Lei 10.406/2002 – Acesso em 02/03/2026
O Art. 1.464 do Código Civil de 2002 confere ao credor pignoratício, no contexto do penhor de veículos, um direito fundamental: o de verificar o estado do bem empenhado. Este dispositivo se insere no microssistema das garantias reais, especificamente no penhor, que recai sobre bens móveis, e visa proteger o interesse do credor na manutenção da integridade e valor do bem que serve de garantia à sua dívida. A prerrogativa de inspeção, seja pessoalmente ou por meio de um preposto, é crucial para a segurança jurídica da operação, permitindo ao credor monitorar a conservação do veículo e prevenir sua deterioração ou desvalorização.

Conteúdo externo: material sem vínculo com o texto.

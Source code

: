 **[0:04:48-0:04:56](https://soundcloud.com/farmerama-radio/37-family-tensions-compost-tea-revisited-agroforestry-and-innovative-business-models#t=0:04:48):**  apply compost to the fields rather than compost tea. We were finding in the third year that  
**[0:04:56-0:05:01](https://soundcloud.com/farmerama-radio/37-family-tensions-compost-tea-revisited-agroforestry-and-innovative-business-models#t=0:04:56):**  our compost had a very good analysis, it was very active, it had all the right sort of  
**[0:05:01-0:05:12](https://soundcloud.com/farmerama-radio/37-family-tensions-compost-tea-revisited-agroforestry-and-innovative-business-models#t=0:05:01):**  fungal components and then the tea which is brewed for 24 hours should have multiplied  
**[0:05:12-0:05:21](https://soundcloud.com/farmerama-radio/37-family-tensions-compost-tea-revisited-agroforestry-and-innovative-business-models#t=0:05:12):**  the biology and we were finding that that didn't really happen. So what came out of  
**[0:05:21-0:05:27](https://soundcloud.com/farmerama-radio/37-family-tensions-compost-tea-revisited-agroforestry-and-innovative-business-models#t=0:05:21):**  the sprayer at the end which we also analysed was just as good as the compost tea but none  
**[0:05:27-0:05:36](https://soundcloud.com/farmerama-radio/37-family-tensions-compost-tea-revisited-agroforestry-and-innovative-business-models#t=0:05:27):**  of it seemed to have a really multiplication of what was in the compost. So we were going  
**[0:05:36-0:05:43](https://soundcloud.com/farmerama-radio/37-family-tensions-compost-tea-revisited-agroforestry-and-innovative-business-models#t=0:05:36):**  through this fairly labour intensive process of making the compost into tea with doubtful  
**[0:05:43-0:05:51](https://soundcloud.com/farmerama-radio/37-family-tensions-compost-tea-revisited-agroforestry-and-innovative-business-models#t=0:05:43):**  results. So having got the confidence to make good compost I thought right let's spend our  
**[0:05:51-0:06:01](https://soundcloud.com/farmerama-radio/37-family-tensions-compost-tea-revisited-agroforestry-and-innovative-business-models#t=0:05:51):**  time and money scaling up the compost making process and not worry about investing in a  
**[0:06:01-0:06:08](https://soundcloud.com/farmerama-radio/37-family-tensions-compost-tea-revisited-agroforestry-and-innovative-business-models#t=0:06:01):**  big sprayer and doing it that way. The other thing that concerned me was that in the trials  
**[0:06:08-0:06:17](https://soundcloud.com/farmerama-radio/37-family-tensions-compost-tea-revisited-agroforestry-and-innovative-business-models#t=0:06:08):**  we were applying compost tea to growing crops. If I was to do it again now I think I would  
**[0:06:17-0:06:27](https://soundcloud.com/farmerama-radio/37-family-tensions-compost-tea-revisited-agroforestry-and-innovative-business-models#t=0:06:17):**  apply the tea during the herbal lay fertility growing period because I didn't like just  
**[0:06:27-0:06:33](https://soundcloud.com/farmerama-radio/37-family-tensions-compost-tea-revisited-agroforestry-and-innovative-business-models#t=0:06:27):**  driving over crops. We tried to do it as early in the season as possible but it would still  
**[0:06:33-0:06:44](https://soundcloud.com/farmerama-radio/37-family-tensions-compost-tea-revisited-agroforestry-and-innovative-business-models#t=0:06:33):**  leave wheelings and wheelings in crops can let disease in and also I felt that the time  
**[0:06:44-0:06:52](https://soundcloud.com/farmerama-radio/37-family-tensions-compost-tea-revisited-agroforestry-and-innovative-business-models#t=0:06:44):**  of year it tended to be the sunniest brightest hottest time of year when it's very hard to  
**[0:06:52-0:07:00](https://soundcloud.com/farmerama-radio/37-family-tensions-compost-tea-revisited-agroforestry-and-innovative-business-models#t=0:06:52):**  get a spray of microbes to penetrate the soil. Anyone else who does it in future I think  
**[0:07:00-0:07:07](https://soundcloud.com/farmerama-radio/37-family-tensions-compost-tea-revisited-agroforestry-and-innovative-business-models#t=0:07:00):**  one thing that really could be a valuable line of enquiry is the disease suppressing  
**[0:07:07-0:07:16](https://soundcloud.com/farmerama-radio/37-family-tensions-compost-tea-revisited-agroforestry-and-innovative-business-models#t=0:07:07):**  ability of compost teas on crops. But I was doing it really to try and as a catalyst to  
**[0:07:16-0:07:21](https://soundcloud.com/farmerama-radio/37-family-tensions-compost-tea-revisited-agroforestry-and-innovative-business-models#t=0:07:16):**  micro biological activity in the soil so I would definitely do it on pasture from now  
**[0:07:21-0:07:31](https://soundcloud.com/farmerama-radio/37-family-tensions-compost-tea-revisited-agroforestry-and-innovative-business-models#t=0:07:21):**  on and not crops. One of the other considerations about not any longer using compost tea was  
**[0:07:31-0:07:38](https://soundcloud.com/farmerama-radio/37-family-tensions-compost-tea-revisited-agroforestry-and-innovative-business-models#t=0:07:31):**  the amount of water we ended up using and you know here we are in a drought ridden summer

A amplitude do direito de verificação é notável, pois permite a inspeção do veículo onde quer que ele se encontre. Isso mitiga a possibilidade de o devedor ocultar o bem ou dificultar o acesso, o que poderia comprometer a eficácia da garantia. Doutrinariamente, essa faculdade é entendida como um desdobramento do dever de guarda e conservação que recai sobre o devedor pignoratício, conforme o Art. 1.431 do Código Civil, que impõe a este a responsabilidade pela guarda e conservação do bem empenhado. A jurisprudência tem corroborado a importância desse direito, reconhecendo-o como um instrumento de fiscalização essencial para a proteção do crédito.
Na prática advocatícia, o Art. 1.464 é um pilar para a elaboração de contratos de penhor de veículos, devendo ser expressamente previsto e detalhado para evitar litígios. A recusa injustificada do devedor em permitir a inspeção pode configurar violação contratual e, dependendo das circunstâncias, até mesmo ensejar a antecipação do vencimento da dívida ou a execução da garantia. Conforme análises realizadas pelo sistema de inteligência artificial jurídica Redizz, que mapeia a legislação brasileira, a clareza nas cláusulas contratuais sobre este direito minimiza disputas e fortalece a posição do credor. É fundamental que o advogado oriente seu cliente sobre a necessidade de documentar todas as tentativas de inspeção e eventuais recusas, para subsidiar futuras ações judiciais.